This goes double if the superfluous character is a familiar actor whom you’re used to seeing in bigger roles.

Written fiction is easier. You can deploy a cast of thousands at no additional cost.

‘The First Death of Winter,’ by Kevin Wignall

The Senior Year Hiking Club of the exclusive Altdorf residential high school in Switzerland is on a mountain trek when a blizzard blows up. The teacher in charge makes the calculated decision –the right one, as it turns out – to return to the hotel at the cable car station rather than proceeding to their planned base camp. When they get back to the hotel, all the other tourists on the mountain have departed, and the weather makes it impossible to send another car down. But the night caretaker, a young American named Matty Burkhalter, opens the hotel for them so they can wait the storm out.

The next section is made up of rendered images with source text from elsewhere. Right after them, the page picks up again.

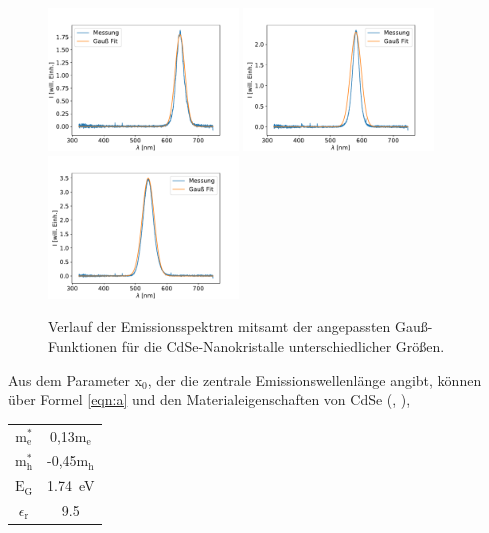         \begin{figure}[h]
        \centering
        \includegraphics[width = 0.45\textwidth]{Kristall_1.pdf}
        \includegraphics[width = 0.45\textwidth]{Kristall_2.pdf}
        \includegraphics[width = 0.45\textwidth]{Kristall_3.pdf}
        \label{fig:size_kol}
        \caption{Verlauf der Emissionsspektren mitsamt der angepassten Gauß-Funktionen für die CdSe-Nanokristalle unterschiedlicher Größen.}
        \end{figure}

        \FloatBarrier
        \newpage
        Aus dem Parameter x$_0$, der die zentrale Emissionswellenlänge angibt, können über Formel \ref{eqn:a} und den Materialeigenschaften von CdSe 
        (\cite{tu_dortmund_versuchsanleitung_nodate-1}, \cite{foll_semiconductors_nodate}),

        \begin{center}
            \label{tab:prop_CdSe}
            \begin{tabular}{c c}
                \toprule
                $\text{m}_{\text{e}}^*$ &  0,13$\text{m}_{\text{e}}$\\
                $\text{m}_{\text{h}}^*$ &  -0,45$\text{m}_{\text{h}}$\\
                $\text{E}_{\text{G}}$ &  \SI{1.74}{\electronvolt}\\
                $\epsilon_{\text{r}}$ &  \num{9.5}\\
                \bottomrule
            \end{tabular}
        \end{center}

But that night, one of the students, a young woman, is stabbed to death. It’s The First Death of Winter. Matty Burkhalter finds himself responsible for preserving the evidence and (on the telephoned instructions of the police) interviewing the surviving students, now all suspects. Everybody has secrets, but Matty has a secret of his own – he’s wanted for murder in the US, and the less attention he gets from the police, the happier he’ll be.

Kevin Wignall is a reliable writer. Thrillers are his usual genre, but this one is more of a mystery, with echoes of Agatha Christie. He’s not the fanciest prose stylist out there, but his work is professional. The First Death of Winter was a low-key, satisfying mystery story. There’s a Christian character featured, who’s a little weird but sympathetic overall.

Recommended.

‘A Long Time Dead,’ by J. M. Dalgliesh

The other day I reviewed a book by William MacIlvanney, considered a founder of the Scottish “Tartan Noir” school of detective fiction. I disagreed with some of the attitudes he expressed, but was highly impressed with his writing. Now I’ve read a book by one of MacIlvanney’s successors, J. M. Dalgliesh – A Long Time Dead. The writing was good in general (though a misplaced modifier sneaked past the editors), but the world view here was even less to my taste.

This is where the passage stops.